Ich füge aber etwas hinzu: Mir ist besonders wichtig, dass die Debatte dort nicht stehen bleibt. Ich will etwas aufgreifen, was in der Debatte schon gesagt wurde: Wer ist denn gegen die Freiheit? Ich wende mich dagegen, dass Freiheit und Sicherheit als Gegensätze dargestellt werden. Freiheit und Sicherheit bedingen einander. Das eine ist ohne das andere nicht vollständig. Wenn das so ist, dann ist der Staat, dann ist die demokratisch legitimierte und kontrollierte Polizei nicht der Feind der Bürger. Wenn es um Bürgerrechte geht, dann müssen wir doch zurechtrücken, dass es nicht darum gehen kann, dass der Bürger von der Polizei bedroht wird.Der Bürger wird von Verbrechen bedroht. Der Bürger wird vom internationalen Terrorismus bedroht. Deshalb stelle ich diese Jubelarien, dass es, wenn die Polizei bestimmte Maßnahmen nicht durchführen kann, immer ein Gewinn für Bürgerfreiheit ist, sehr infrage.

(Beifall bei der CDU)

Deshalb bleibt es dabei: Die wichtigste Aufgabe der Polizei ist ausdrücklich nicht die Strafverfolgung. Die wichtigste Aufgabe der Polizei ist die Gefahrenabwehr. Das ist auch der Grund, warum ich immer dagegen angetreten bin, die Regelungen der Strafprozessordnung 1 : 1 auf die Polizeigesetze zu übertragen. Ein Staat kann unter vielen Gesichtspunkten überlegen, ob er Straftaten verfolgt und wie er mit den Tätern umgeht. Die wichtigste Aufgabe, die wir haben, ist eine andere: die Gefahrenabwehr.

Man kann und muss über all diese Fragen engagiert streiten.Das ist juristisch nicht einfach,und die tatsächliche Sicherheitsgewährleistung ist immer eine große Herausforderung. Aber ich wäre schon froh, wenn wir uns wenigstens auf eines verständigen könnten: Die wichtigste Aufgabe der Polizei und des Staates ist es, die Bürgerinnen und Bürger in der Weise zu schützen, dass sie nicht unschuldig Opfer werden, und die Polizei in den Stand zu

setzen, diese Aufgabe zu erfüllen.Wer sich das klarmacht, der darf nicht nur irgendwann Opfer beklagen. Der muss vorher auch denen, die diese Aufgabe erfüllen sollen, ein Rüstzeug an die Hand geben, das sie in der Tat auch bei veränderten Herausforderungen – Stichwort:Terrorismus – handlungsfähig macht.
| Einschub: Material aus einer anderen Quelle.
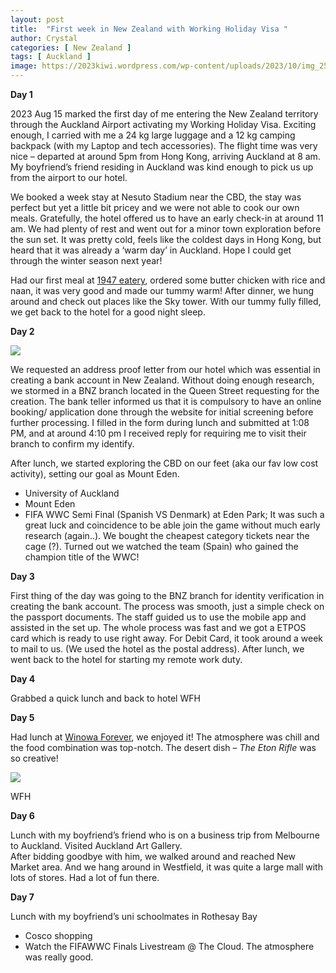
 ```yaml
---
layout: post
title:  "First week in New Zealand with Working Holiday Visa "
author: Crystal
categories: [ New Zealand ]
tags: [ Auckland ]
image: https://2023kiwi.wordpress.com/wp-content/uploads/2023/10/img_2595.jpg?w=1024
---
```


**Day 1**

2023 Aug 15 marked the first day of me entering the New Zealand territory through the Auckland Airport activating my Working Holiday Visa. Exciting enough, I carried with me a 24 kg large luggage and a 12 kg camping backpack (with my Laptop and tech accessories). The flight time was very nice – departed at around 5pm from Hong Kong, arriving Auckland at 8 am. My boyfriend’s friend residing in Auckland was kind enough to pick us up from the airport to our hotel. 

We booked a week stay at Nesuto Stadium near the CBD, the stay was perfect but yet a little bit pricey and we were not able to cook our own meals. Gratefully, the hotel offered us to have an early check-in at around 11 am. We had plenty of rest and went out for a minor town exploration before the sun set. It was pretty cold, feels like the coldest days in Hong Kong, but heard that it was already a ‘warm day’ in Auckland. Hope I could get through the winter season next year! 

Had our first meal at [1947 eatery](https://1947eatery.co.nz/?gclid=CjwKCAjwpJWoBhA8EiwAHZFzfoB6eggVaytYvD5h7Y-Sy91H3U9k414bdGQ02uzQQeG1r_PwA5zSFBoCw3YQAvD_BwE), ordered some butter chicken with rice and naan, it was very good and made our tummy warm! After dinner, we hung around and check out places like the Sky tower. With our tummy fully filled, we get back to the hotel for a good night sleep. 

**Day 2** 

![](https://2023kiwi.wordpress.com/wp-content/uploads/2023/10/img_3022.jpg?w=1024)

We requested an address proof letter from our hotel which was essential in creating a bank account in New Zealand. Without doing enough research, we stormed in a BNZ branch located in the Queen Street requesting for the creation. The bank teller informed us that it is compulsory to have an online booking/ application done through the website for initial screening before further processing. I filled in the form during lunch and submitted at 1:08 PM, and at around 4:10 pm I received reply for requiring me to visit their branch to confirm my identify. 

After lunch, we started exploring the CBD on our feet (aka our fav low cost activity), setting our goal as Mount Eden. 

- University of Auckland
- Mount Eden
- FIFA WWC Semi Final (Spanish VS Denmark) at Eden Park; It was such a great luck and coincidence to be able join the game without much early research (again..). We bought the cheapest category tickets near the cage (?). Turned out we watched the team (Spain) who gained the champion title of the WWC!

**Day 3**

First thing of the day was going to the BNZ branch for identity verification in creating the bank account. The process was smooth, just a simple check on the passport documents. The staff guided us to use the mobile app and assisted in the set up. The whole process was fast and we got a ETPOS card which is ready to use right away. For Debit Card, it took around a week to mail to us. (We used the hotel as the postal address). After lunch, we went back to the hotel for starting my remote work duty. 

**Day 4**

Grabbed a quick lunch and back to hotel WFH

**Day 5**

Had lunch at [Winowa Forever](http://winonaforever.co.nz/), we enjoyed it! The atmosphere was chill and the food combination was top-notch. The desert dish – _The Eton Rifle_ was so creative!

![](https://2023kiwi.wordpress.com/wp-content/uploads/2023/10/img_3131.jpg?w=768)

WFH

**Day 6**

Lunch with my boyfriend’s friend who is on a business trip from Melbourne to Auckland. Visited Auckland Art Gallery.   
After bidding goodbye with him, we walked around and reached New Market area. And we hang around in Westfield, it was quite a large mall with lots of stores. Had a lot of fun there. 

**Day 7**

Lunch with my boyfriend’s uni schoolmates in Rothesay Bay

- Cosco shopping
- Watch the FIFAWWC Finals Livestream @ The Cloud. The atmosphere was really good. 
Deshalb bleibe ich dabei: Die hessische Polizei handelt rechtmäßig, sie handelt außerordentlich erfolgreich, und ich hoffe, dass es gelingt, trotz allen politischen Schlagabtauschs ein hessisches Polizei- und Sicherheitsgesetz zu schaffen oder zu novellieren,das die Voraussetzungen,die ich beschrieben habe, auch in Zukunft gewährleistet. – Vielen Dank.

(Beifall bei der CDU)

Herr Kollege Al-Wazir.

Herr Präsident, meine sehr verehrten Damen und Herren! Ich weiß, alle wollen nach Hause. Ich versuche, es ganz kurz zu machen.
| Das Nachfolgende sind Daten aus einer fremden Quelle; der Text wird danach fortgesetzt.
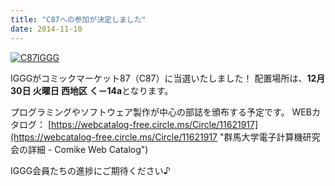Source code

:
 ```yaml
---
title: "C87への参加が決定しました"
date: 2014-11-10
---
```


[![C87IGGG](//www.iggg.org/wp-content/uploads/2014/11/d598e465-9783-4520-8f51-4d42579ec055.png)](//www.iggg.org/wp-content/uploads/2014/11/d598e465-9783-4520-8f51-4d42579ec055.png)

IGGGがコミックマーケット87（C87）に当選いたしました！
配置場所は、**12月30日 火曜日 西地区 く－14a**となります。

プログラミングやソフトウェア製作が中心の部誌を頒布する予定です。
WEBカタログ：
[https://webcatalog-free.circle.ms/Circle/11621917](https://webcatalog-free.circle.ms/Circle/11621917 "群馬大学電子計算機研究会の詳細 - Comike Web Catalog")

IGGG会員たちの進捗にご期待ください♪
(Beifall der Abg. Nancy Faeser (SPD))

Herr Innenminister, ich habe mich noch einmal gemeldet, weil ich finde, es wäre angebracht, dass Sie sich angesichts der Tatsache, dass das Bundesverfassungsgericht eine der Gesetzesregelungen, die Sie für völlig unproblematisch gehalten haben,als grundgesetzwidrig erkannt hat,mit ein wenig mehr Demut hierhin gestellt hätten – um es einmal vorsichtig auszudrücken.